The movie takes a while to really get rolling - if it feels metaphorically like the boat's taking a long time to leave the docks, that's probably because that's exactly what's happening, it takes the boat like half an hour to set sail, after being delayed by a CGI jaguar, a bar-fight, and Paul Giamatti demanding more money for appearing in this film. There's also a meet-cute, a case of mistaken identity, everybody orders dinner, they negotiate some more, the gay brother brings too much luggage - for God's sake just GET IN THE BOAT already and stop wasting my time.
Along the way, every single little point stated or fact revealed is contradicted, re-stated and then contradicted again. If anybody in this film could just SAY something and have another person believe it, things would go a lot faster - but it's just not that kind of movie. Even what we know about the main characters gets revealed to be lies and then we have to re-learn who they all are again, what a damn waste of words. There's a tribe of cannibal headhunters, so we're in danger - only they're NOT who they appear to be, so no danger. Je-SUS! Tell me one thing that happens that doesn't then turn out to be misdirection or gets forced to un-happen so it can happen all over again...
The German prince guy finds some humans turned into statues, and when he drops river water on them, they turn back into living Conquistadors, only for some reason one of them is made up of snakes, one's made up of bees, and another is made of mud. Yeah, special effects are great and all, but just because you can DO all this with effects, it does NOT mean that these are good ideas, from a story standpoint. The more complicated you make these primitive curses, the more of a giant mess this story becomes.

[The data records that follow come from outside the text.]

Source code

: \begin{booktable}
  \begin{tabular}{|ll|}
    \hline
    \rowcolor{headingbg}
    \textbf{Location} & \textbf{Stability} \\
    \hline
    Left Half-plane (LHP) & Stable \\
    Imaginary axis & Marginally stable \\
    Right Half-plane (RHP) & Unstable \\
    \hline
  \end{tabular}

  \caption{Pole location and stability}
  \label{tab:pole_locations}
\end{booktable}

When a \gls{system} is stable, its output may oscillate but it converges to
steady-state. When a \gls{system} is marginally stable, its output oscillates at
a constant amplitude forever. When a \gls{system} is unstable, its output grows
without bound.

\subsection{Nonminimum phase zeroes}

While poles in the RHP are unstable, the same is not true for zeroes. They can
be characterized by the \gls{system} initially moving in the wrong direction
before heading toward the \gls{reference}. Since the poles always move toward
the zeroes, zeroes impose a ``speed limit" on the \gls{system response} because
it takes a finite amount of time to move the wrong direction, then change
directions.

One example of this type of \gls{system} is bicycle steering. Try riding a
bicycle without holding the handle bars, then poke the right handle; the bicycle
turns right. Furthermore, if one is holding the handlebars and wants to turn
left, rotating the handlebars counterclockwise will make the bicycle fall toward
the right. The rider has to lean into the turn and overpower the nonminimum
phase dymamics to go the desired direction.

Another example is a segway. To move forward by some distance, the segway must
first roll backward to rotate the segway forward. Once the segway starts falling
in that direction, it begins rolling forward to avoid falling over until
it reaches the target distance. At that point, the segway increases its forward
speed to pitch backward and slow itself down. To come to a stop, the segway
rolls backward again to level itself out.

I don't know, there's part of me that wants to champion a movie that really GOES for it, swings for the fences, where the writers and crew ask questions like, "How many glowing pink petals can we put on a giant tree?" and "How close can we have a boat come to going over a waterfall without it actually falling over?" and "How red can we make Paul Giamatti's face look before he starts to resemble Satan himself?" But then the other part of my brain kicks in and says that if you have to SPEND $200 million just to MAKE $220 million at the box office, maybe you shouldn't have bothered at all, probably there was a better way to use that money. But in the long run, this is a mostly enjoyable film that's sure to increase theme-park attendance and help Disney's bottom line in the third quarter - as they say, a rising tide lifts all boats, theoretically at least.

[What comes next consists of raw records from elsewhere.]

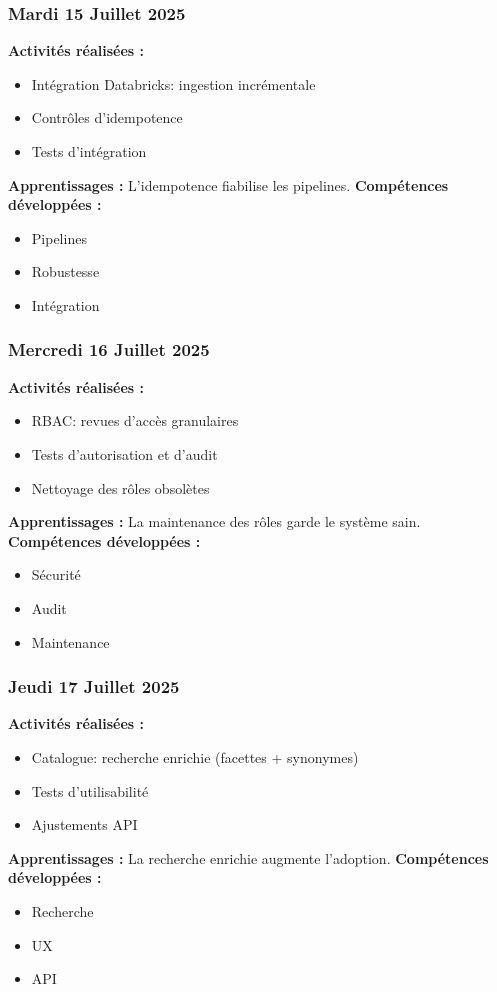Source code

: \documentclass[12pt,a4paper]{article}
\begin{document}
\subsubsection{Mardi 15 Juillet 2025}
\textbf{Activités réalisées :}
\begin{itemize}
    \item Intégration Databricks: ingestion incrémentale
    \item Contrôles d'idempotence
    \item Tests d'intégration
\end{itemize}
\textbf{Apprentissages :} L'idempotence fiabilise les pipelines.
\textbf{Compétences développées :}
\begin{itemize}
    \item Pipelines
    \item Robustesse
    \item Intégration
\end{itemize}

\subsubsection{Mercredi 16 Juillet 2025}
\textbf{Activités réalisées :}
\begin{itemize}
    \item RBAC: revues d'accès granulaires
    \item Tests d'autorisation et d'audit
    \item Nettoyage des rôles obsolètes
\end{itemize}
\textbf{Apprentissages :} La maintenance des rôles garde le système sain.
\textbf{Compétences développées :}
\begin{itemize}
    \item Sécurité
    \item Audit
    \item Maintenance
\end{itemize}

\subsubsection{Jeudi 17 Juillet 2025}
\textbf{Activités réalisées :}
\begin{itemize}
    \item Catalogue: recherche enrichie (facettes + synonymes)
    \item Tests d'utilisabilité
    \item Ajustements API
\end{itemize}
\textbf{Apprentissages :} La recherche enrichie augmente l'adoption.
\textbf{Compétences développées :}
\begin{itemize}
    \item Recherche
    \item UX
    \item API
\end{itemize}
\end{document}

I've got to call a NITPICK POINT on the portrayal of piranhas as deadly, flesh-eating buzzsaws of the Amazon River. It's astounding to me that people still believe this, in real life they're just not as deadly as movies and TV would have you believe. What happened was, way back in the day, President Teddy Roosevelt visited Brazil, and for his entertainment, a bunch of Brazilians took some piranha and blocked them off in a cove, away from food, and starved them for quite some time. Then they lowered a live animal into the river, and the starving piranhas attacked it - it was all for show, they don't always act like little Tasmanian Devil-like fish - but the legends about them have persisted over the decades. Same thing with lemmings, they don't follow each other blindly off of cliffs and commit suicide en masse - that was all fabricated for a nature documentary made back in the 1950's by, wait for it - the Disney Corporation. Please, look both of these things up if you don't believe me.
Also starring Emily Blunt (last seen in "The Jane Austen Book Club"), Edgar Ramirez (last seen in "Resistance"), Jack Whitehall (last seen in "Mother's Day"), Jesse Plemons (last seen in "The Power of the Dog"), Paul Giamatti (last seen in "The Phenom"), Veronica Falcón, Dani Rovira, Quim Gutiérrez, Dan Dargan Carter, Andy Nyman (last seen in "Judy"), Raphael Alejandro (last seen in "How to Be a Latin Lover"), Simone Lockhart, Pedro Lopez (last seen in "The Boss"), Sulem Calderon, Stephen Dunlevy (last seen in "Rampage"), Philipp Maximilian, David Lengel (last seen in "Coming 2 America")
RATING: 6 out of 10 pink river dolphins (they WILL steal your soul, this one is true...)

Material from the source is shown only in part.